Public prosecutor is already running a separate hate-speech inquiry

Behind the bench: why judges intervened

The 10-page decision by Judge Ana Barão argues that the slogan “Os ciganos têm de cumprir a lei” does more than campaign—“it aggravates long-standing stigma,” she wrote, pointing to Portugal’s own Law 93/2017, which transposes the EU directive against racial discrimination. The court concluded that putting an entire ethnic group “on notice” nurtures an atmosphere where segregation becomes ‘acceptable’.

This reading is broadly in line with European Court of Human Rights jurisprudence, which places a heavier burden on political speech once it targets minorities. Although Portugal has only about 40,000 Roma citizens, watchdogs say they suffer higher school drop-out rates, precarious housing and sharp employment gaps—context ignored, the ruling notes, by Chega’s billboard blitz.

Ventura doubles down

Standing in front of a hastily covered billboard, Ventura told reporters he felt “zero remorse.” He cast the verdict as “judicial censorship” that could “muzzle future campaigns.” The party immediately replaced the poster text with the vaguer “Portugueses Primeiro,” signalling it will pivot but not retreat.
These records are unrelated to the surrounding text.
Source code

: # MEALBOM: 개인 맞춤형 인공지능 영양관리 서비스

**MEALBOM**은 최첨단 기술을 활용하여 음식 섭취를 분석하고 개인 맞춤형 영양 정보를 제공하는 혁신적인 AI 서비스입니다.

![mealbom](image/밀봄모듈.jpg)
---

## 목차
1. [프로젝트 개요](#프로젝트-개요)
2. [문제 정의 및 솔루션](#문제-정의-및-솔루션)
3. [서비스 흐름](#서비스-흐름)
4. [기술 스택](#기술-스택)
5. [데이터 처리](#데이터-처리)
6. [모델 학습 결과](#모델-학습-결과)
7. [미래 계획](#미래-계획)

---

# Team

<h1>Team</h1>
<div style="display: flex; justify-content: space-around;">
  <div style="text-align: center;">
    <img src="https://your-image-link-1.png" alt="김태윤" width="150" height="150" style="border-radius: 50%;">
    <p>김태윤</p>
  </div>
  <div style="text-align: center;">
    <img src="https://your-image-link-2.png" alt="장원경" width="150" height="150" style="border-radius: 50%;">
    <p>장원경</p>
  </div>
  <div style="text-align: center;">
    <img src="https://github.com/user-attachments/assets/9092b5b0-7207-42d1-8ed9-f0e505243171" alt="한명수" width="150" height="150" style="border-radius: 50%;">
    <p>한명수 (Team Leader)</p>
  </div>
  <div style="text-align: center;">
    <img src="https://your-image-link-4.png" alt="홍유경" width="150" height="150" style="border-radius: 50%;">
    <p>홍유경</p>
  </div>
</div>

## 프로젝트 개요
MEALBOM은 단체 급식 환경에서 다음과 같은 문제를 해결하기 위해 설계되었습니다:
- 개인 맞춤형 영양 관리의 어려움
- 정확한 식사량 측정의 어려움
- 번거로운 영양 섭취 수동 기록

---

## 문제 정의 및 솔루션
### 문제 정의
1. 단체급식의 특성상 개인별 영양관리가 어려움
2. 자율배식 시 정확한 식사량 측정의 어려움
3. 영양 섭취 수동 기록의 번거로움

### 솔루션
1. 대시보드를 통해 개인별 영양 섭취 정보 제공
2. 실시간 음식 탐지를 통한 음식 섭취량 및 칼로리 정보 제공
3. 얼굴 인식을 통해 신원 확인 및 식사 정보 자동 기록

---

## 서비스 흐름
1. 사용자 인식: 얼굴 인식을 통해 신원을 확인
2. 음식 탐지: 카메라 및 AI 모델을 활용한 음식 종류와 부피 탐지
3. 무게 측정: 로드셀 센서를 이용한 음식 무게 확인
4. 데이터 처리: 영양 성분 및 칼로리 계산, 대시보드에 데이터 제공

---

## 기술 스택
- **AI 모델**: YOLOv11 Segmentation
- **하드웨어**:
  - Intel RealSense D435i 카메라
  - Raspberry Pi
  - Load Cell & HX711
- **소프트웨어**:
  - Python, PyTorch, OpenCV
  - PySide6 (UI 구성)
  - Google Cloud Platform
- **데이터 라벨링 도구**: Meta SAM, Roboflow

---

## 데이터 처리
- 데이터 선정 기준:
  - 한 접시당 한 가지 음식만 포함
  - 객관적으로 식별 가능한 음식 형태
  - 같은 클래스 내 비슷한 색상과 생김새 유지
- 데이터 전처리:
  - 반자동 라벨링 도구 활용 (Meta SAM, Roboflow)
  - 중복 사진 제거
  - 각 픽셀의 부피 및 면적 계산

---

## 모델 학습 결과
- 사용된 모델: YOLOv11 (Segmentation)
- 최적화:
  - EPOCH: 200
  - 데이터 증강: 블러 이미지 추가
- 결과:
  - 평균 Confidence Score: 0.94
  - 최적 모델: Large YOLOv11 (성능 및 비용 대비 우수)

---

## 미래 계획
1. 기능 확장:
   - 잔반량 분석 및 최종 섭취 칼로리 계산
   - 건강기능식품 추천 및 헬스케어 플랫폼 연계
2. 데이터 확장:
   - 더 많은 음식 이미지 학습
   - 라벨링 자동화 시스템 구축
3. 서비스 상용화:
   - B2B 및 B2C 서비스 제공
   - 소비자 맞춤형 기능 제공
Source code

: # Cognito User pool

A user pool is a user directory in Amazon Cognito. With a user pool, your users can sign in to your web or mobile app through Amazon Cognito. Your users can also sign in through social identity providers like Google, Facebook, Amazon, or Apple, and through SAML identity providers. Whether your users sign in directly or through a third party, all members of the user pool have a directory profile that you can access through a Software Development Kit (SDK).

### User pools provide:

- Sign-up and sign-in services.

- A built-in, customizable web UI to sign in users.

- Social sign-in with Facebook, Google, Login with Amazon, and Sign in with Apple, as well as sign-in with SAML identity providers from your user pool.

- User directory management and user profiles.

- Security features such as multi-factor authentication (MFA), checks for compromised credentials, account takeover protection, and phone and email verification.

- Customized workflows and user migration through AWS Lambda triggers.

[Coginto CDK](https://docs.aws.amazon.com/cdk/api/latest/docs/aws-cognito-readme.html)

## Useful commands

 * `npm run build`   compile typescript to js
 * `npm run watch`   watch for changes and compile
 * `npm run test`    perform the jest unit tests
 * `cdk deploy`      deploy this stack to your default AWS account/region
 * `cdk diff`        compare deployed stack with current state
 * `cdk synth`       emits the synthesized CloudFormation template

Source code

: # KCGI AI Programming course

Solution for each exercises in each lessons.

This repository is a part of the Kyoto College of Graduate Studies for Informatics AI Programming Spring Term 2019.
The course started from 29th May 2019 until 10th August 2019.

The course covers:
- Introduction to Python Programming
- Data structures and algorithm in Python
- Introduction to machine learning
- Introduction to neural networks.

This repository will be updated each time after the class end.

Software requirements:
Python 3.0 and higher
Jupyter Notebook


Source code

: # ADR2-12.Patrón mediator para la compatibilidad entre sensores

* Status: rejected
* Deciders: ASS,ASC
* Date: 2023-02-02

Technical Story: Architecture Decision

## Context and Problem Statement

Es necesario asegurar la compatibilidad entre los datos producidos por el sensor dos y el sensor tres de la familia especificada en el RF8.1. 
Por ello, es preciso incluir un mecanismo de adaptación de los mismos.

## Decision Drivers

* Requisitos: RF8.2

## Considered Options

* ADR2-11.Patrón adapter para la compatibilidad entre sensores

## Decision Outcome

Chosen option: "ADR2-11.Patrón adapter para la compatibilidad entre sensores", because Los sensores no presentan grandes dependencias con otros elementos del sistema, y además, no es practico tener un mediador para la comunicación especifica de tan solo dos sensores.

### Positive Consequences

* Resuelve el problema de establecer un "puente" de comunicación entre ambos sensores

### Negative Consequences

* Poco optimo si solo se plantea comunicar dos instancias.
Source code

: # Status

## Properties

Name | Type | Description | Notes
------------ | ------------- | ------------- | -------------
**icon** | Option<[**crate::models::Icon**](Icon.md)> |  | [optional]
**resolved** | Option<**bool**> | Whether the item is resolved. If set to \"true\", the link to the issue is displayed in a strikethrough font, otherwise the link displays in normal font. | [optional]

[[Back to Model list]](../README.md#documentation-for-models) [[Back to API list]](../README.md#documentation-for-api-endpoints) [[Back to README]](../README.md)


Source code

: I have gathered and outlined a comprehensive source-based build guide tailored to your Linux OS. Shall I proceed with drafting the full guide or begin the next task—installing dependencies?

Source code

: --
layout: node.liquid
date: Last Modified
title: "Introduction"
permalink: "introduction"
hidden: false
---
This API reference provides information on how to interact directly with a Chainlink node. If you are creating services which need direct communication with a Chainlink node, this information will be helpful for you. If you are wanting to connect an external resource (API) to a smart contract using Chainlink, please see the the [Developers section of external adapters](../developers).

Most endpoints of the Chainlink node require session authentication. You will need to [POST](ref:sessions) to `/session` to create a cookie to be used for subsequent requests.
Privately, Chega lawyers are preparing an appeal aimed at Portugal’s Supreme Court of Justice and, if necessary, the Constitutional Court.

Political analysts say the gambit fits Ventura’s well-worn playbook: provoke, claim victimhood, then harvest the media airtime. In the last European elections the same formula delivered Chega 9.4 % of the vote—enough to anchor polls but not yet to govern.

Counting the cost of defiance

Failing to pull down each billboard could soon bite. At €2,500 per day per poster, leaving just 20 signs up for a fortnight would rack up about €700,000—three times what Chega declared in campaign spending for the 2024 European race. Party treasurer Diogo Pacheco admits the coffers are thin and hints the fine will “encourage grassroots donations.”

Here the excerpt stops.